# Transformer

## Multi-Headded Attention

In [5]:
import numpy as np
import matplotlib.pyplot as plt
import torch
import torch.nn as nn
import torch.optim as optim
import torch.nn.functional as F


### Scaled Dot-Product Attension
- Data $X \in R^{n\times d}$ whrer $n$ is the number of data and $d$ is the data dimension. Usually 512
- $Q,K\in R^{n\times d_k}$, where $d_k$ is dimension of $K$.
- $V\in R^{n\times d_v}$

##### $\text{Attention}(Q,K,V) = \text{softmax}\big(\frac{QK^T}{\sqrt{d_k}}\big)V \in \mathbb{R}^{n\times d_v}$

In [8]:
# self attention
class SDPA(nn.Module):
    def forward(self,Q,K,V,mask=None):
        d_k = K.size()[-1] # key dimension
        scores = Q.matmul(K.transpose(-2,-1))/np.sqrt(d_k)
        if mask is not None: #if mask exists
            scores = scores.maksed_fill(mask==0, -1e9) #mask == 0 인 부분에 -1e9
        attention = F.softmax(scores,dim=-1)#last dim (row vector) is a query score with other keys.
        out = attention.matmul(V)
        return out, attention
    
# Demo run
sdpa = SDPA()
n_batch,d_k,d_v = 3,128,258
Q_n, K_n, V_n = 30, 30, 30 # sequence length
Q = torch.rand(n_batch,Q_n,d_k)
K = torch.rand(n_batch,K_n,d_k)
V = torch.rand(n_batch,Q_n,d_v)
out, attention = sdpa(Q,K,V)
def sh(x): return str(x.shape)[11:-1]
print ("SDPA: Q%s K%s V%s => out%s attention%s"%
       (sh(Q),sh(K),sh(V),sh(out),sh(attention)))
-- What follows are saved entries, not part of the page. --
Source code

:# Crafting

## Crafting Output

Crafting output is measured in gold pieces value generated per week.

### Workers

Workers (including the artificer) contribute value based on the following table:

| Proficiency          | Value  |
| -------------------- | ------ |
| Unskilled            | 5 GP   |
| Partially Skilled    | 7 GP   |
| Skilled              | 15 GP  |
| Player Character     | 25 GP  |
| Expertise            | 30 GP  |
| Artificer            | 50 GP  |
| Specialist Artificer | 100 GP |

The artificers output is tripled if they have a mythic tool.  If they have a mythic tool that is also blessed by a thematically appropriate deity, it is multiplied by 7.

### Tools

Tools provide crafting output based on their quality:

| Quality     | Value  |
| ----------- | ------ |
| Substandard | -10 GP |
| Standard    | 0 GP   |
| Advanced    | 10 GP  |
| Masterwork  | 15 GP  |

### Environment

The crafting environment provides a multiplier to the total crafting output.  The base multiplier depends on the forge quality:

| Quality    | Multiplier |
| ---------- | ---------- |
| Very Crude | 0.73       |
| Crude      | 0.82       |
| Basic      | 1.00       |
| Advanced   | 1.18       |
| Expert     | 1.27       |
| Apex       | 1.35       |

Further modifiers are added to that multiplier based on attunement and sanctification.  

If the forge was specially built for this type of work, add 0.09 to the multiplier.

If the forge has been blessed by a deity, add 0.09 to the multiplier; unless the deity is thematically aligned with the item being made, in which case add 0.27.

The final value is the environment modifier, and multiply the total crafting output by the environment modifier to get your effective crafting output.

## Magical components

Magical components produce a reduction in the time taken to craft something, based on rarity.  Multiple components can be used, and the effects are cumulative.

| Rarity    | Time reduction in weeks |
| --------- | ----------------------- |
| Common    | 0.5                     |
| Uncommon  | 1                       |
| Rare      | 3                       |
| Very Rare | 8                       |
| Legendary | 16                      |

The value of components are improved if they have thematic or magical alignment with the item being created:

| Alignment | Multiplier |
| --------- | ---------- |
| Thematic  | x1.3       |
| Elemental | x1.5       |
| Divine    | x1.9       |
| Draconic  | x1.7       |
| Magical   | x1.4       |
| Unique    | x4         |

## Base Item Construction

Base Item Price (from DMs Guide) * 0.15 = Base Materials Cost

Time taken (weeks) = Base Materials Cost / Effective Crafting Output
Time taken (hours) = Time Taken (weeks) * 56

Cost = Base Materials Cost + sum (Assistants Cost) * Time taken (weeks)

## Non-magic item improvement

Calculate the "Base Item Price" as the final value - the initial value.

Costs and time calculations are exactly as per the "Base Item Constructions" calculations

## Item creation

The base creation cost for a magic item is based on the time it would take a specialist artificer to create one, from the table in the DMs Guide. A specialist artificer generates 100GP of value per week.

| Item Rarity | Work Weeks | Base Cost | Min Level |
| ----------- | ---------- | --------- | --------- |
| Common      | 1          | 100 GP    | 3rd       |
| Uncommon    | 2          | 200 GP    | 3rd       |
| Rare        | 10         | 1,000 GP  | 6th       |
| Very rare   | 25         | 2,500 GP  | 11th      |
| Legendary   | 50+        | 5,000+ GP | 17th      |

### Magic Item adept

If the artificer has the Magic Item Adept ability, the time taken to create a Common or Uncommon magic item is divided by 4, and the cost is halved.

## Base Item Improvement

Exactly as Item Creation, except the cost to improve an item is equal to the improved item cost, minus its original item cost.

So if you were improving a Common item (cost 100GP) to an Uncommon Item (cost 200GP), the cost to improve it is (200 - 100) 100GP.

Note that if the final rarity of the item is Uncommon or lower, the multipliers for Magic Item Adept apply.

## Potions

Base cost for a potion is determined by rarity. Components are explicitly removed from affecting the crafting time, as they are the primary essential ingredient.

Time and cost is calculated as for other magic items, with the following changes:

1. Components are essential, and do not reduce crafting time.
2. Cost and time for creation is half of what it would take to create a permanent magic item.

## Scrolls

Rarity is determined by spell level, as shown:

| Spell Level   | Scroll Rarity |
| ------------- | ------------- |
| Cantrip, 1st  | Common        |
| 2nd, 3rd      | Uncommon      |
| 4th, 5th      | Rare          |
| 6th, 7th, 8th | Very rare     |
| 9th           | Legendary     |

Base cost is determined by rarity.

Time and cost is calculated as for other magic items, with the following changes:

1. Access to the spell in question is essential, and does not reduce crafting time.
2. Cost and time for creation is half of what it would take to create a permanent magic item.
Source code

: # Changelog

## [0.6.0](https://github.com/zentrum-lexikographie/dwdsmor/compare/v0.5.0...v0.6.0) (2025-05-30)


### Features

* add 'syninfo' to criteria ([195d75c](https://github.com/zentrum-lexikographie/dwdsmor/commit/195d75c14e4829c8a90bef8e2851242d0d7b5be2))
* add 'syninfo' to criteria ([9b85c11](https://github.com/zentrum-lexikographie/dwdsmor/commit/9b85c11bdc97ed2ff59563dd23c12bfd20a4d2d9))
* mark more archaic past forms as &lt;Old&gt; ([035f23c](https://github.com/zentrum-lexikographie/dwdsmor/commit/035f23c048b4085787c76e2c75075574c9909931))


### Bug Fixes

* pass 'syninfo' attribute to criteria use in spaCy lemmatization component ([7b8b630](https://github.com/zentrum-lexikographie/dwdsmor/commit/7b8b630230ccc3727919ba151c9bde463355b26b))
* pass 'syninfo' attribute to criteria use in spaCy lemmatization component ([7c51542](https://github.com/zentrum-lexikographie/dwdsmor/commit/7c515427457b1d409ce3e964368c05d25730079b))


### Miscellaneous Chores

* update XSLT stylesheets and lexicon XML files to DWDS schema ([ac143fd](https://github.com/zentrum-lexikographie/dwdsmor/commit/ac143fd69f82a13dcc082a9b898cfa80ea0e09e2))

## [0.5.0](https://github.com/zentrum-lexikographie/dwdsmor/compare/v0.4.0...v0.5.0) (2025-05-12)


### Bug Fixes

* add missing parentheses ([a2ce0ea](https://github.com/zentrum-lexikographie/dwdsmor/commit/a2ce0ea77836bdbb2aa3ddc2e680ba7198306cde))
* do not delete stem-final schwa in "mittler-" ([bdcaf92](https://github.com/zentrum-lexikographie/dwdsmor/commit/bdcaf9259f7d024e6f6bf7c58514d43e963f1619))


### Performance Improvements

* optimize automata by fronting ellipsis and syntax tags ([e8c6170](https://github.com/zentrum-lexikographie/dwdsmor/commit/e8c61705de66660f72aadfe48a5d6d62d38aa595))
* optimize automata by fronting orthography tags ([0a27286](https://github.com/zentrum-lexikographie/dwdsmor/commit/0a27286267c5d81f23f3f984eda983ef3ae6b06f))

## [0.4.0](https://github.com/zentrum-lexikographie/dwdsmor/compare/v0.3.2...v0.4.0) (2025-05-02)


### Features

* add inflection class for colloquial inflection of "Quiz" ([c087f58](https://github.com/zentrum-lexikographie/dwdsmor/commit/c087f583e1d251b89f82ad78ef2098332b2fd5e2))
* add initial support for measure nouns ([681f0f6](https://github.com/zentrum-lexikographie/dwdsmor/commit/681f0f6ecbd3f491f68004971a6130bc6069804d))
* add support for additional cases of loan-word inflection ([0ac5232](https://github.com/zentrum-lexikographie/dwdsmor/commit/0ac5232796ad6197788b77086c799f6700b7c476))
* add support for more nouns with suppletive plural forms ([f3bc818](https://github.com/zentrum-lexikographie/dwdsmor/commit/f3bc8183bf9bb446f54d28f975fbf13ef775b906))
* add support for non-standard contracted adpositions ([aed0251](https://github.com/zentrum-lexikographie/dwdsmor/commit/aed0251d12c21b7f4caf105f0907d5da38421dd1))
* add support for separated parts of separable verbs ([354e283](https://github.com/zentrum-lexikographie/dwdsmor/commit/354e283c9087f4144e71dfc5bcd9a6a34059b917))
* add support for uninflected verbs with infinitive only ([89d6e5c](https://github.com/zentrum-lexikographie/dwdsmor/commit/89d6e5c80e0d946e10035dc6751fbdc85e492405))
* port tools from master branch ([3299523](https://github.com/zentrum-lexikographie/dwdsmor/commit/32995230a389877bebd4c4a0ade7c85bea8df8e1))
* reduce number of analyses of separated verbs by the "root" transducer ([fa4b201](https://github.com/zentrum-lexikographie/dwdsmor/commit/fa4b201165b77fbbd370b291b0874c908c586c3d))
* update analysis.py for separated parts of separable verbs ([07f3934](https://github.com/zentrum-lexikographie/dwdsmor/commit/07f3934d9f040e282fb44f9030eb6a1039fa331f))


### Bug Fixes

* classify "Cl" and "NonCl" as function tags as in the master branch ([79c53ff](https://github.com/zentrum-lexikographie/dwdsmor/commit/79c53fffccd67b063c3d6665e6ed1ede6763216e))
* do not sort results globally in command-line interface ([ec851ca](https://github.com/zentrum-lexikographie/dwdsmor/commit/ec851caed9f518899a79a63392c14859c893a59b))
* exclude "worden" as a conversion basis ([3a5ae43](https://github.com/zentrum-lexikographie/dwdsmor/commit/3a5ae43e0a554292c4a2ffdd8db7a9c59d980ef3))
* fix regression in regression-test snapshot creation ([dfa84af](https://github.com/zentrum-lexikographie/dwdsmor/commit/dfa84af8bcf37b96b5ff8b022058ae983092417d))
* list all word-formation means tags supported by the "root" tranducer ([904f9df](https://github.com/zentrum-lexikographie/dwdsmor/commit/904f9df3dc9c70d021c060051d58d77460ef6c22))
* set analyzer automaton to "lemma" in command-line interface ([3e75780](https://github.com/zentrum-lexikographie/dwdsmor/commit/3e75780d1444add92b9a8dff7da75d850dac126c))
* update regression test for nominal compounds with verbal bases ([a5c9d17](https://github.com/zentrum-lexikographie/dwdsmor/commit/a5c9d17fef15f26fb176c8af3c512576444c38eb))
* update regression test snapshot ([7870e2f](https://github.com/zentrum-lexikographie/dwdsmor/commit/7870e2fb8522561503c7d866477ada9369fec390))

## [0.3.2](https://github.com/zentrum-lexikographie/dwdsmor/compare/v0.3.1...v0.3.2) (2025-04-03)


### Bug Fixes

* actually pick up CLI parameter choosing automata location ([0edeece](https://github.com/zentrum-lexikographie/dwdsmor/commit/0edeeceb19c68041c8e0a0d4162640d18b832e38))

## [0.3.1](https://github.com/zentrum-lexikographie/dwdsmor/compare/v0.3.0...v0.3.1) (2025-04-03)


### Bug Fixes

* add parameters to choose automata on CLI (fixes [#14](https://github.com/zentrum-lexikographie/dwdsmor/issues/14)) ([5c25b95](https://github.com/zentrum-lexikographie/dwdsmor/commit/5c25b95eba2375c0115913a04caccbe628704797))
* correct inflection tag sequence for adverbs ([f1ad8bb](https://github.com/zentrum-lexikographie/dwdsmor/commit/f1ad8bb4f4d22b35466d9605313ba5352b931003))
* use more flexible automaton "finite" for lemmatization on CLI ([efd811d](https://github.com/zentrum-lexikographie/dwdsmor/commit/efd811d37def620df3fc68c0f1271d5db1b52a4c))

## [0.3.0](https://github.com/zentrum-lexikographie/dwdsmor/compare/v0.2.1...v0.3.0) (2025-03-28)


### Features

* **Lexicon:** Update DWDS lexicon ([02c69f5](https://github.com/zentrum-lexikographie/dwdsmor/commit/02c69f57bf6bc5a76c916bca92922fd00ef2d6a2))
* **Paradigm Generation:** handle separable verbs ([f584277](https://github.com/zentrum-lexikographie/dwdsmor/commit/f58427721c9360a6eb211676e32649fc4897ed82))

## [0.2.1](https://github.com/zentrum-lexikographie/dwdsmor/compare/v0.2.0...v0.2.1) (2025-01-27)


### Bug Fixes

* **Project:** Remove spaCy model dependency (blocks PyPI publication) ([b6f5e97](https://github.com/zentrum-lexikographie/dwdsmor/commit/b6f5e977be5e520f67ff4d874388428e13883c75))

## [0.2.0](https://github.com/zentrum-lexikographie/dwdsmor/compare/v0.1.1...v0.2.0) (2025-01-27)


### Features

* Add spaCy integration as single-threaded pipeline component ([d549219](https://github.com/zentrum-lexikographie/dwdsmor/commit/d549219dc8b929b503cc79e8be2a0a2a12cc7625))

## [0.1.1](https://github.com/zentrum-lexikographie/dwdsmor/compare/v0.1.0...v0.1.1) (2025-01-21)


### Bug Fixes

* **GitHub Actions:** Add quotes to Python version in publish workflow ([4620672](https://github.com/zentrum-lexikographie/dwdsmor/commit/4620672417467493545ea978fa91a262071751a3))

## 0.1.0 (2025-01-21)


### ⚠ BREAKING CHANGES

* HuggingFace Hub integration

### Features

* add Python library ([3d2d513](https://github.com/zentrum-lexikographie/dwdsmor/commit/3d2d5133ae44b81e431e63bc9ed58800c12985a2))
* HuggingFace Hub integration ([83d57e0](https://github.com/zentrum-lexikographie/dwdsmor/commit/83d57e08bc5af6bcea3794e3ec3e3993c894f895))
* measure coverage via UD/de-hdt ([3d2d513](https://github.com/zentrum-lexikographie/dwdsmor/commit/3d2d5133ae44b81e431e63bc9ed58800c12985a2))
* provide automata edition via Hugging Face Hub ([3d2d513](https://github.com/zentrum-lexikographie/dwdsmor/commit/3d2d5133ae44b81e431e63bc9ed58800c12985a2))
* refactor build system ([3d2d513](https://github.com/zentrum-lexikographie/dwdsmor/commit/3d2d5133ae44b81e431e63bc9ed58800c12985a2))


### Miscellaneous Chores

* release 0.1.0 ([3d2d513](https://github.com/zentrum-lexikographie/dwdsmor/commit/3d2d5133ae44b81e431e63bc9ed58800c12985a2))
#supports Multi-headedAttention as well
head = 5
Q = torch.rand(n_batch,head,Q_n,d_k)
K = torch.rand(n_batch,head,K_n,d_k)
V = torch.rand(n_batch,head,Q_n,d_v)
out, attention = sdpa(Q,K,V)
def sh(x): return str(x.shape)[11:-1]
print ("SDPA: Q%s K%s V%s => out%s attention%s"%
       (sh(Q),sh(K),sh(V),sh(out),sh(attention)))

#Batch 수가 head 보다 상위 dimension. 5개의 head를 3개씩 process.


SDPA: Q[3, 30, 128] K[3, 30, 128] V[3, 30, 258] => out[3, 30, 258] attention[3, 30, 30]
SDPA: Q[3, 5, 30, 128] K[3, 5, 30, 128] V[3, 5, 30, 258] => out[3, 5, 30, 258] attention[3, 5, 30, 30]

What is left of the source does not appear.